What you should consider is that statics depend on class loader semantics
which are not appropriate for distrbuted architectures that EJB is intented
to serve. If you only need a single server JVM for your server objects, you
probably aren't a candidate for EJB anyway!

-Chris.


> -----Original Message-----
> From: Ron Yust [SMTP:[EMAIL PROTECTED]]
> Sent: Tuesday, October 26, 1999 5:53 PM
> To:   [EMAIL PROTECTED]
> Subject:      Re: Singletons (offshoot of EJB Restrictions-- threads, io)
>
> You mean in order to use the equivalent of simple static global variables
> I
> have to create an entity bean or use Corba and JNDI?  Crazy!  The more I
> get
> into EJB, the more the dream fades and a nightmare begins.
>
> > -----Original Message-----
> > From: A mailing list for Enterprise JavaBeans development
> > [mailto:[EMAIL PROTECTED]]On Behalf Of James Cook
> > Sent: Tuesday, October 26, 1999 3:40 PM
> > To: [EMAIL PROTECTED]
> > Subject: Singletons (offshoot of EJB Restrictions-- threads, io)
> >
> >
> > Theory
> > ==========
> > You can achieve "singletons" in EJB by using a BMP entity bean.
> > Override the
> > findByPrimaryKey object to always return the same primary key
> > value. Do not
> > provide a create method.
> >
> > Caveat
> > ======
> > 1. An EJB container is not required to create a single instance
> > of an entity
> > bean per container. Many of the more scalable implementations will not
> do
> > this. They rely on the underlying database to provide synchronization
> > through isolation levels.
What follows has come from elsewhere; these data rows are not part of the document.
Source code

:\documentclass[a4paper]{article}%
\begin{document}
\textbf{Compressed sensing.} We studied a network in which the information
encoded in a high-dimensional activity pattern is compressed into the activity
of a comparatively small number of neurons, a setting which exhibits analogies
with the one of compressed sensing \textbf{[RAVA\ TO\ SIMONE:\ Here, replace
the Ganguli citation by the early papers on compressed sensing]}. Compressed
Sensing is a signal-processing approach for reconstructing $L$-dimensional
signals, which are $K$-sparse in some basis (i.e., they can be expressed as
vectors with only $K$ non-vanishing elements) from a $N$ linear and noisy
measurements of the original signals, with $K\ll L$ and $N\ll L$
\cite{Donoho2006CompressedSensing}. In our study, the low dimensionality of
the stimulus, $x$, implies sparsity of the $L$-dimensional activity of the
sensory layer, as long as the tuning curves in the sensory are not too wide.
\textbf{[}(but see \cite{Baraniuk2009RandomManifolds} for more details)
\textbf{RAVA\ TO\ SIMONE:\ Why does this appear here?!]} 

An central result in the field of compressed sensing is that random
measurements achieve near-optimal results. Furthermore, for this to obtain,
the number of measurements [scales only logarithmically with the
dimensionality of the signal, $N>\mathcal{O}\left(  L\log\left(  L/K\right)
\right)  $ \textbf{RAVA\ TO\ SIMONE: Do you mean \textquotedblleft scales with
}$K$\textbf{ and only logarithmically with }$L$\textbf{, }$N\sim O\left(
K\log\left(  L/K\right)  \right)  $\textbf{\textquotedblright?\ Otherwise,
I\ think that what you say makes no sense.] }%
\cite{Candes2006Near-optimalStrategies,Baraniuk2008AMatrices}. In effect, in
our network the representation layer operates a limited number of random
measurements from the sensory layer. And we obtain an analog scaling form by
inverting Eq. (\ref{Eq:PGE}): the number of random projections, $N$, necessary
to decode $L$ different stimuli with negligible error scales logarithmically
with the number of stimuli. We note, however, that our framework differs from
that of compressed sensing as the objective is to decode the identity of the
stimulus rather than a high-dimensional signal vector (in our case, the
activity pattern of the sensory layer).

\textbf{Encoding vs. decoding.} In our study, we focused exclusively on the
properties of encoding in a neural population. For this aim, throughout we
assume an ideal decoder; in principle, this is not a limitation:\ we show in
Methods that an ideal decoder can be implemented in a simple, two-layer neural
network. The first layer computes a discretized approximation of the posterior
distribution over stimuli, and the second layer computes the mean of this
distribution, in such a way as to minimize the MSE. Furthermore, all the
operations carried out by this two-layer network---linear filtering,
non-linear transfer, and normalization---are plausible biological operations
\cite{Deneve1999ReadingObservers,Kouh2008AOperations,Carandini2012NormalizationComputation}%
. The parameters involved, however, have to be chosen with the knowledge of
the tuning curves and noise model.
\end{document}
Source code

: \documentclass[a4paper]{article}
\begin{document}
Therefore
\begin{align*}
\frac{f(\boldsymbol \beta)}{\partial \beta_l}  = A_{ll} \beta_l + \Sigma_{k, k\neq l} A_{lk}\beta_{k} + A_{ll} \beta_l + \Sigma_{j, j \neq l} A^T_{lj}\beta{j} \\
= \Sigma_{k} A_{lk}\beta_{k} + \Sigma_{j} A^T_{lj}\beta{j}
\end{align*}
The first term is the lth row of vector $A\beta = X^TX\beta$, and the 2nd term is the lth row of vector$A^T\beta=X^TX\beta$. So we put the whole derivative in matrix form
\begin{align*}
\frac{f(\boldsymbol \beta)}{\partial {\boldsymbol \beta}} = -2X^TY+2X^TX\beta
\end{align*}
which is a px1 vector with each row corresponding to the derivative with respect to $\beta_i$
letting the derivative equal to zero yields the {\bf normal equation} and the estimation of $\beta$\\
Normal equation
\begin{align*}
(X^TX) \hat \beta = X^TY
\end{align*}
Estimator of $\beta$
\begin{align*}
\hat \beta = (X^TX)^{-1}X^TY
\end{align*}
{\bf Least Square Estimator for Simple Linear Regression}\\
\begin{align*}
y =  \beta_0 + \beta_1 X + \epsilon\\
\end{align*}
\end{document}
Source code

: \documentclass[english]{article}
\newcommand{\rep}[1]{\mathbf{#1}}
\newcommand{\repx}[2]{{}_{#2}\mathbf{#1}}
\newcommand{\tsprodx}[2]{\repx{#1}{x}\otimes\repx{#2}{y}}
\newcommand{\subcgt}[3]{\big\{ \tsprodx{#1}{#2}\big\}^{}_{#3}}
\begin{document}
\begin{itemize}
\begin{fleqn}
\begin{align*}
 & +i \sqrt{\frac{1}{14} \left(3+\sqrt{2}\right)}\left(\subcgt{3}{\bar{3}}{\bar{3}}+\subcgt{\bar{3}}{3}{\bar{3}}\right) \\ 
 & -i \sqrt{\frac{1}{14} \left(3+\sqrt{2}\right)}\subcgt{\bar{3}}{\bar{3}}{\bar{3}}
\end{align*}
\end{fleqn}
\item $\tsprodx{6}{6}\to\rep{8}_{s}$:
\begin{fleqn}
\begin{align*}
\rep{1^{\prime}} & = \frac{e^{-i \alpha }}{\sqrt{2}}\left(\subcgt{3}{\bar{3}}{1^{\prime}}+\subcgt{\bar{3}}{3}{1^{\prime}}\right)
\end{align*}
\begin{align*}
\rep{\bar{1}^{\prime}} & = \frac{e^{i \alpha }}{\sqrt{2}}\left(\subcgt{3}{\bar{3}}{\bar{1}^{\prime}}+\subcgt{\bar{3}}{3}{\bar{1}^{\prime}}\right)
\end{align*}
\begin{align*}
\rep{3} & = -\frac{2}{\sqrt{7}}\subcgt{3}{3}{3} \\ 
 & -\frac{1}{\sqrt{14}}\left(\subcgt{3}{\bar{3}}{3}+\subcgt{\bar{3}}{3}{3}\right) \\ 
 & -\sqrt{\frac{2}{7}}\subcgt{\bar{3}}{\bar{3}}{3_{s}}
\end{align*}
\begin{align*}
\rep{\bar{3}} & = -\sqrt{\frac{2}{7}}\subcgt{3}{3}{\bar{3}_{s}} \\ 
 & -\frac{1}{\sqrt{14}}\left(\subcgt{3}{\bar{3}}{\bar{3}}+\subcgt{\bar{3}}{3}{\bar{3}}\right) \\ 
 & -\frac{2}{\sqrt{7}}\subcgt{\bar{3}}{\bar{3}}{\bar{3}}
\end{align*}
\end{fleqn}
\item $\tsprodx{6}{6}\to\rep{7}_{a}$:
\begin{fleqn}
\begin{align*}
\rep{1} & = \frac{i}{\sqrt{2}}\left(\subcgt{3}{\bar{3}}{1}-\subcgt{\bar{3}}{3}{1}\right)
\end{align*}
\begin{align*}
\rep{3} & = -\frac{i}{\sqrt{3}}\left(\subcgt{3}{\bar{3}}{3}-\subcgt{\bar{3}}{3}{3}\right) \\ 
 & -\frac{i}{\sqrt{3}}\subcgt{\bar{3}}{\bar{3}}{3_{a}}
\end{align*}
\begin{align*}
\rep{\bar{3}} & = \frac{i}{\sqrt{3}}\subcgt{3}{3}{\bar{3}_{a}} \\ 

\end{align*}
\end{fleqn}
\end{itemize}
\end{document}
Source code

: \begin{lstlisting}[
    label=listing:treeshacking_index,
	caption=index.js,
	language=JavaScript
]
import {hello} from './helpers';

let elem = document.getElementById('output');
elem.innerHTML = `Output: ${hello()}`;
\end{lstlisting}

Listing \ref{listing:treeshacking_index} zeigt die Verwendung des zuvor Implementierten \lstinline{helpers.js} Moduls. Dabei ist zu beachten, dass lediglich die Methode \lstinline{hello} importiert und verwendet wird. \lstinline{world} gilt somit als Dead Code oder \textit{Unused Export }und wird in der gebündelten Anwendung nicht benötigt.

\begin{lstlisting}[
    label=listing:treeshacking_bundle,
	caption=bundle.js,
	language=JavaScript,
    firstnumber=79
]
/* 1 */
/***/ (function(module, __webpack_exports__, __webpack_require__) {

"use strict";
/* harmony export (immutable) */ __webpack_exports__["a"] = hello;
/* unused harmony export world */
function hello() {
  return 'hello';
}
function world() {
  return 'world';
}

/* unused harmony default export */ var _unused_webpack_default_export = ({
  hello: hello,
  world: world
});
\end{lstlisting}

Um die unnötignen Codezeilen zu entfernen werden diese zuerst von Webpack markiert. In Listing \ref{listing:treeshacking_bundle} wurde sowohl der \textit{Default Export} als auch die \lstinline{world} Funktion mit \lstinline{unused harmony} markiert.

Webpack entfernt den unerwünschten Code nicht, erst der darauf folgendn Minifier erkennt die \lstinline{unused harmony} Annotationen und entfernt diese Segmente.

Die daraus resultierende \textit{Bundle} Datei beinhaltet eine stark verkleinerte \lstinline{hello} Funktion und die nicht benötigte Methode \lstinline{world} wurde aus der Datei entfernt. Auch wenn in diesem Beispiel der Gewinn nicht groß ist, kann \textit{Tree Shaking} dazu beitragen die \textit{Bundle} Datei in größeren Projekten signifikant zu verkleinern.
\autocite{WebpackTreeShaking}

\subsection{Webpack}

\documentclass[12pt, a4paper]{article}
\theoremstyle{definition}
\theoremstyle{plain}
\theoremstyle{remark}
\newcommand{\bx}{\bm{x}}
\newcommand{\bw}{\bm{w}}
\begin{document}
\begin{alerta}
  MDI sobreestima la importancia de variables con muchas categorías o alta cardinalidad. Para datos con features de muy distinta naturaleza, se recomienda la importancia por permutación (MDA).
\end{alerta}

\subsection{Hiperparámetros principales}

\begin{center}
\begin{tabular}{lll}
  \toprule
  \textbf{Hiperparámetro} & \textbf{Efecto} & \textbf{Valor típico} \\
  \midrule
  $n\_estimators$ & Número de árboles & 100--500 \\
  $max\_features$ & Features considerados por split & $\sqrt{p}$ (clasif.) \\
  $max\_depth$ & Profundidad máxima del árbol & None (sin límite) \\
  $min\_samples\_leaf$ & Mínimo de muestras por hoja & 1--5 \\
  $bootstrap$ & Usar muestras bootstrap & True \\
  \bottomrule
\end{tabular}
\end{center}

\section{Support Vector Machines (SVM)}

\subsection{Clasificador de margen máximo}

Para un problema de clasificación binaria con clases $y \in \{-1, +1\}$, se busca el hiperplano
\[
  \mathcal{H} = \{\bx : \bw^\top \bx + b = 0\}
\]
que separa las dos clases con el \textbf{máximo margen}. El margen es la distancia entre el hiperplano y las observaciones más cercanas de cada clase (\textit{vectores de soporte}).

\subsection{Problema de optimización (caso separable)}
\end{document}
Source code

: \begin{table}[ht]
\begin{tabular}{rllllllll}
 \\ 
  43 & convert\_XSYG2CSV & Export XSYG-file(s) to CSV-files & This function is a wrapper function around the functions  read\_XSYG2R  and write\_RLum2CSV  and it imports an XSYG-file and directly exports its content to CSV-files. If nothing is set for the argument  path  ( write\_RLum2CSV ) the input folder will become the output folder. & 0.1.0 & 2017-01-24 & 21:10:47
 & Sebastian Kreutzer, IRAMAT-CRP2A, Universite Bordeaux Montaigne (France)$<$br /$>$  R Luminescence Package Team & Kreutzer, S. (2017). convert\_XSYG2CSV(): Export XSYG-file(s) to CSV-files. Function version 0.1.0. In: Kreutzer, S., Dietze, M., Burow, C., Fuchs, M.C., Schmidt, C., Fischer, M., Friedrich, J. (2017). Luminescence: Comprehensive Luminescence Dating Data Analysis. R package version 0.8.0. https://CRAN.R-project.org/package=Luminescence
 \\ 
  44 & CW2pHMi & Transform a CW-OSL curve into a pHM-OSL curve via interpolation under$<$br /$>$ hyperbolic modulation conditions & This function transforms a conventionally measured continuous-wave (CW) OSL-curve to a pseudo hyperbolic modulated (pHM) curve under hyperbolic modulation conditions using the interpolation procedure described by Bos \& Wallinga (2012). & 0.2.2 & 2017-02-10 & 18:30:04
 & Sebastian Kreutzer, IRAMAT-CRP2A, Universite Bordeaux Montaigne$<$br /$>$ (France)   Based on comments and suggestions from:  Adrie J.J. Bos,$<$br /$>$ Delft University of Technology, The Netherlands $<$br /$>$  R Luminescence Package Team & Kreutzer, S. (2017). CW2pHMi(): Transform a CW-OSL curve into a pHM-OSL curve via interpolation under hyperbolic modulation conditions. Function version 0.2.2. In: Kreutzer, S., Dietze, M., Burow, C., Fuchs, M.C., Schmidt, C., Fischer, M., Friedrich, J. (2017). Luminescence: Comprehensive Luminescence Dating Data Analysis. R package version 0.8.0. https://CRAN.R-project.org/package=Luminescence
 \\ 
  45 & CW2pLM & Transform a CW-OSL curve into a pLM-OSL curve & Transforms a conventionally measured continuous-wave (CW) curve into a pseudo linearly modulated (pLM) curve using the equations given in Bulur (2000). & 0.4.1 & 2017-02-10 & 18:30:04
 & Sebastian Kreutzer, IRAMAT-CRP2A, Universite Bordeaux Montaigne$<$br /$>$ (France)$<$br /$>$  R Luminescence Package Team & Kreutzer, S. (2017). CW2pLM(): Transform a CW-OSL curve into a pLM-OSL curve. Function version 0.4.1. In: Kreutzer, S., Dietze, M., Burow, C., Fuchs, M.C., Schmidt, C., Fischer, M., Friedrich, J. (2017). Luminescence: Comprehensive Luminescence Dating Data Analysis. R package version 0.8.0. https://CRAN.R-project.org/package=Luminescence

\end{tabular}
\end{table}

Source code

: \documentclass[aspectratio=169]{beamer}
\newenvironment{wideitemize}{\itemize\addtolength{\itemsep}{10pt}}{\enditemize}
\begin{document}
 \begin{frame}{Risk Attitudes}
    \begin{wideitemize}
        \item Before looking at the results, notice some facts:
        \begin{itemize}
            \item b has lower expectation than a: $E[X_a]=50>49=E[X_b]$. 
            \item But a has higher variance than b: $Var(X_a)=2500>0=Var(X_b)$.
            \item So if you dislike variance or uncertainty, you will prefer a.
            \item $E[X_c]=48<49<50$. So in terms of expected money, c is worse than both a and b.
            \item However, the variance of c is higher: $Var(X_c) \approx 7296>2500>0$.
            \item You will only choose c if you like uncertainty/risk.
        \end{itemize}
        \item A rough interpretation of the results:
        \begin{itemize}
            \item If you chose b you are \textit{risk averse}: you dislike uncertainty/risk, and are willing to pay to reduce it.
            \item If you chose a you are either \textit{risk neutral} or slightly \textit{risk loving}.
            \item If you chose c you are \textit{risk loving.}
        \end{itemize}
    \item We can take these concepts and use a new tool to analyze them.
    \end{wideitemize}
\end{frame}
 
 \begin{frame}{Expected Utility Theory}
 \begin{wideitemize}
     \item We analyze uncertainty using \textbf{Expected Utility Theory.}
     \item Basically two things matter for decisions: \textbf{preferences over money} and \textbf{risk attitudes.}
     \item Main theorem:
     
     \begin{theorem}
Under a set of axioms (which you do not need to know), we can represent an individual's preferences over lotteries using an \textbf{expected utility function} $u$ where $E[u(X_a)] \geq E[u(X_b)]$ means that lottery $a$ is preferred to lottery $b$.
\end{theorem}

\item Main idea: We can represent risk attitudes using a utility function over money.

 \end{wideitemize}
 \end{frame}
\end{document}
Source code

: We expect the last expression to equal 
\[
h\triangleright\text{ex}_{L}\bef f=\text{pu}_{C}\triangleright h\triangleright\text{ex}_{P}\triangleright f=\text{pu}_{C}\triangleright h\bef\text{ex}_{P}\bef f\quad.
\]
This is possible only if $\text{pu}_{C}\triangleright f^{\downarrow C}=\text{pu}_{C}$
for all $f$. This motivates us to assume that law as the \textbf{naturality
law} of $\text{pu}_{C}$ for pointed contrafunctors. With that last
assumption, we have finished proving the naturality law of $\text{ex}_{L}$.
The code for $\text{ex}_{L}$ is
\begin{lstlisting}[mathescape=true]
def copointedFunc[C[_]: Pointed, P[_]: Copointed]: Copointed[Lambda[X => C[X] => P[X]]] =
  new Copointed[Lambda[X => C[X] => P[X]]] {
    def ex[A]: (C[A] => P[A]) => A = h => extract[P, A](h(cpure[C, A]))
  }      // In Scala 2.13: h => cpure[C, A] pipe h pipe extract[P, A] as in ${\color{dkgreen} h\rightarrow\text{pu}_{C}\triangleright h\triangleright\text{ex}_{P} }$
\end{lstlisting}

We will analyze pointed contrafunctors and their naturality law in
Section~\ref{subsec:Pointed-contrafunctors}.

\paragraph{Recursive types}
Even if the container *does*
> > synchronize access to
> > a single instance of the entity bean, multiple containers housing the
> same
> > bean will create multiple instances. Therefore, this does not result in
> a
> > *true* singleton object, although it may be suitable for your needs.
> >
> > 2. The transaction overhead usually associated with entity beans is not
> > often desirable.
> >
> > Solution
> > ========
> > Don't use EJB to implement singletons. I would create a remote
> > CORBA object
> > and bind it in the JNDI namespace. Sure, I end up implementing my own
> > lifecycle management (or my CORBA container does), but we've been
> > doing that
> > for years before anyone heard of EJB.
> >
> > jim
> >
> > ----- Original Message -----
> > From: Ara Abrahamian <[EMAIL PROTECTED]>
> > To: <[EMAIL PROTECTED]>
> > Sent: Thursday, September 23, 1999 1:50 PM
> > Subject: Re: EJB Restrictions-- threads, io
> >
> >
> > > As far as I know only entity beans and JNDI contents are shared,
> > > session beans don't. But entities are persistent. Suppose I want
> > > to have something like a "static activeUsersList" in a bean and act
> > > as a true singleton object, only one instance avialable.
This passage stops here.